Tanto rumore per nulla. Doveva essere la mega-partita della stagione, e invece si avvicina di più alla Corazzata Potemkin secondo Fantozzi. Come spesso capita le attese esagerate si traducono in una delusione. Nulla da spartire con la ricchezza di contenuti della gara d’andata: l’Inter passa (meritatamente) con una strategia difensiva che rimanda al Paleolitico, evidente già da prima della (giusta) espulsione di Motta; il Barça trascorre novanta minuti al limite dell’area avversaria, in una situazione che nemmeno nei suoi sogni più umidi, con i primi passaggi stra-sicuri, con Xavi libero di decidere fronte alla porta, con opzioni di passaggio facili, continuità di manovra e ampiezza quanta ne vuoi, percentuali di possesso-palla disumane, avversario in inferiorità numerica, uno stadio colmo di entusiasmo… tutto l’armamentario possibile e immaginabile, ma a conti fatti ne sono uscite fuori solo un paio di occasioni e un assedio finale soltanto negli ultimi 10 minuti, quando il gol di Piqué ha risvegliato speranze parse sopite dopo già un’ora, per quanto ciò possa sembrare paradossale in un contesto tutto a favore del Barça. Roba da matti.

Guardiola l’aveva preparata bene, superando stavolta Mourinho nel confronto tattico, aiutato anche dall’emergenza che ha costretto il tecnico portoghese a sostituire l’infortunato Pandev con Chivu, improvvisato esterno alto che qualche metro al Barça lo regala per forza.
Due mosse fondamentali di Pep: Yaya Touré arretrato in difesa, come centrale destro in una linea spesso a tre (Piqué al centro, Milito un po’ terzino, un po’ centrale sinistro, a seconda dell’azione); Pedro largo a sinistra invece che a destra. Gli obiettivi sono i seguenti: quello consueto di liberare Messi fra le linee, ma al tempo stesso senza lasciare scoperta nessuna delle due fasce all’azione di rimessa interista; in difesa invece, avere una superiorità facile all’inizio della fase di possesso, e al tempo stesso avere giocatori più pronti alla copertura e alla chiusura laterale in caso di contropiede avversario.
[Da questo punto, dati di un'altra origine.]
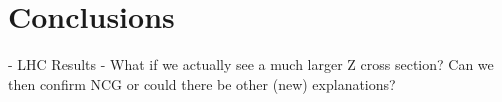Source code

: \section{Conclusions}
- LHC Results
- What if we actually see a much larger Z cross section? Can we then confirm NCG or could there be other (new) explanations?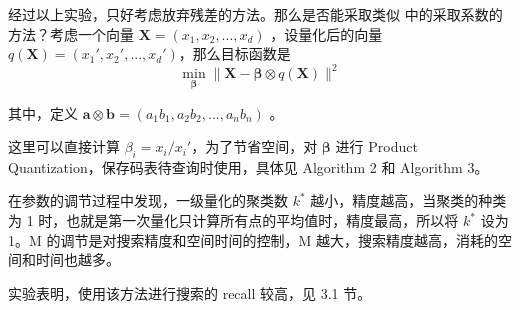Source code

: \documentclass{article}
\newcommand{\tb}[1]{\textbf{#1}}
\begin{document}
经过以上实验，只好考虑放弃残差的方法。那么是否能采取类似 \cite{ref8} 中的采取系数的方法？考虑一个向量 $\tb{X} = (x_1, x_2, ..., x_d)$ ，设量化后的向量 $q(\tb{X}) = (x_1', x_2', ..., x_d')$，那么目标函数是
$$
		\mathop{\min}_{\boldsymbol{\beta}} \lVert \tb X - \boldsymbol \beta \otimes q(\tb X) \rVert ^2
$$

其中，定义 $\tb a \otimes \tb b = (a_1b_1, a_2b_2, ..., a_nb_n)$ 。

这里可以直接计算 $\beta_i = x_i / x_i'$，为了节省空间，对 $\boldsymbol{\beta}$ 进行 Product Quantization，保存码表待查询时使用，具体见 Algorithm 2 和 Algorithm 3。

在参数的调节过程中发现，一级量化的聚类数 $k^*$ 越小，精度越高，当聚类的种类为 1 时，也就是第一次量化只计算所有点的平均值时，精度最高，所以将 $k^*$ 设为 1。M 的调节是对搜索精度和空间时间的控制，M 越大，搜索精度越高，消耗的空间和时间也越多。

实验表明，使用该方法进行搜索的 recall 较高，见 3.1 节。
\end{document}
Ha una sua logica e funziona, almeno fino a un certo punto: Pedro tiene bloccato Maicon (che, assieme a Sneijder è il giocatore-chiave su cui l’Inter si appoggia per rilanciare l’azione), ma anche la destra è coperta da Alves che quindi può lasciare a Messi libertà al centro. Piqué e Touré hanno una qualità atletica superiore che gli permette di frenare sul nascere le possibili ripartenze interiste, e al tempo stesso sono bravissimi nel portare palla dalle retrovie, superando con estrema facilità la prima linea difensiva dell’Inter e “provocando” l’avversario, indeciso se uscire dalla sua zona o invece abbassarsi ancora di più. L’Inter collassa ai limiti della sua area, la superiorità della transizione offensiva blaugrana isola Diego Milito (comunque encomiabile) dal resto della squadra e rende quindi impossibile ai nerazzurri un passaggio fluido dalla fase difensiva a quella offensiva come avveniva nell’andata, cioè quello che nel gergo di moda si chiama transizione (spesso usato erroneamente come sinonimo di “contropiede”).
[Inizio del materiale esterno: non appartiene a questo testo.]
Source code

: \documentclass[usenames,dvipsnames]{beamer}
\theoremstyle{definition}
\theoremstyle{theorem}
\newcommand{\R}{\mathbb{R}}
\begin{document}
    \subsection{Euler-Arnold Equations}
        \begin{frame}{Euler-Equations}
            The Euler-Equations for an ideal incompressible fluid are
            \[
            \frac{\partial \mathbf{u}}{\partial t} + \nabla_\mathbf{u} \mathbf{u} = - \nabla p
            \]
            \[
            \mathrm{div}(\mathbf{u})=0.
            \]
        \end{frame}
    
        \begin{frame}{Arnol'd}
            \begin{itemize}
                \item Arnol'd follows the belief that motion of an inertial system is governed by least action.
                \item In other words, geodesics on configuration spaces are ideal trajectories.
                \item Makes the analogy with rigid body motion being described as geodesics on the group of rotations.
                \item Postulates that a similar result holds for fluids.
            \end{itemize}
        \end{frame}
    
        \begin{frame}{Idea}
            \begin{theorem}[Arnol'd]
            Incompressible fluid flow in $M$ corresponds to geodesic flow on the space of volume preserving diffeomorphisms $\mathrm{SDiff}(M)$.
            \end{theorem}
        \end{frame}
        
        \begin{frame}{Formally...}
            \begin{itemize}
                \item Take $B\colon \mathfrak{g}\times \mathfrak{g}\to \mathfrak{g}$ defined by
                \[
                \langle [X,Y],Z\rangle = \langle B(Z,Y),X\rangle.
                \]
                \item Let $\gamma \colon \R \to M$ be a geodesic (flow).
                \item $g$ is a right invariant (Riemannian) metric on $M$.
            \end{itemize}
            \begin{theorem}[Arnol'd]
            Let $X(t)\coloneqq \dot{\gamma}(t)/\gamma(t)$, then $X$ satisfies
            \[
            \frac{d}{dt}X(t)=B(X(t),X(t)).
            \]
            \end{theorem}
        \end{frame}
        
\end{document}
Il problema è che il Barça pur costringendo l’Inter a una sola fase, prepara le condizioni di un dominio schiacciante che di fatto però non esercita mai. L’allenatore può essere bravo quanto vuole, ma non è lui che dribbla e tira in porta, non è lui che decide negli ultimi metri. E negli ultimi metri il Barça di ieri è stato lineare, scontato e banale: palla da un lato all’altro e immancabile il cross buttato in area da Pedro e Alves, come la più normale delle squadre. L’Inter aggiunge ai quattro difensori un centrocampista che si abbassa, poi copre e raddoppia sulle fasce, ma non ci sono scuse: con una circolazione di palla più rapida gli spazi devono venire fuori per forza, tanto più se l’avversario è uno in meno. Invece al Barça è sempre mancato il cambio di ritmo, l’ispirazione, la cattiveria,.
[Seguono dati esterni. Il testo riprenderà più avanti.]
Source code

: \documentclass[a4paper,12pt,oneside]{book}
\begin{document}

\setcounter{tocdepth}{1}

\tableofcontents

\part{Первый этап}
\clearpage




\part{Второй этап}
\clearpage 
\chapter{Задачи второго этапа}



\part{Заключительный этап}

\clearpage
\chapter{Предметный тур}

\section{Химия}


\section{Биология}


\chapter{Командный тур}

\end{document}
Così la partita si è ridotta, colpevolmente per i padroni di casa, a una mera sfida di individualità. E, rovesciando una frase proprio di Guardiola “En el fútbol, cuando 'muñeco' NO supera a 'muñeco', el equipo que ATACA está perdido”. Ibrahimovic ha perso contro Lucio e Samuel, Messi a parte un’azione delle sue nel primo tempo ha perso contro tutti quelli che l’hanno affrontato, il Barcelona ha perso contro l’Inter. Punto.
Niente diavolerie di Mourinho o storie simili stavolta, l’Inter ha fatto leva sullo spirito di sacrifico e la concentrazione nella propria area, e sulla qualità dei suoi interpreti difensivi, sui due difensori centrali che respingevano tutti i cross e tutti i passaggi filtranti come in un flipper, su Zanetti che non si faceva saltare nell’uno contro uno, su Cambiasso che anticipava le intenzioni avversarie.
Il Barça ha spesso giocato male collettivamente in questa stagione, e in più di un’occasione ha trovato Messi a salvarlo. Non si può rimproverare Leo per non aver recitato da Deus-ex-machina in queste due partite, capita, si può rimproverare invece un Ibrahimovic cadaverico. Se l’assedio del Barça ha avuto il sapore della camomilla, parte della responsabilità è anche dello svedese, esasperante quando per l’ennesima volta non accenna un tiro in porta e quando ogni volta che lo cercano i compagni l’alternativa si riduce al “fallo in attacco o anticipo del difensore avversario”.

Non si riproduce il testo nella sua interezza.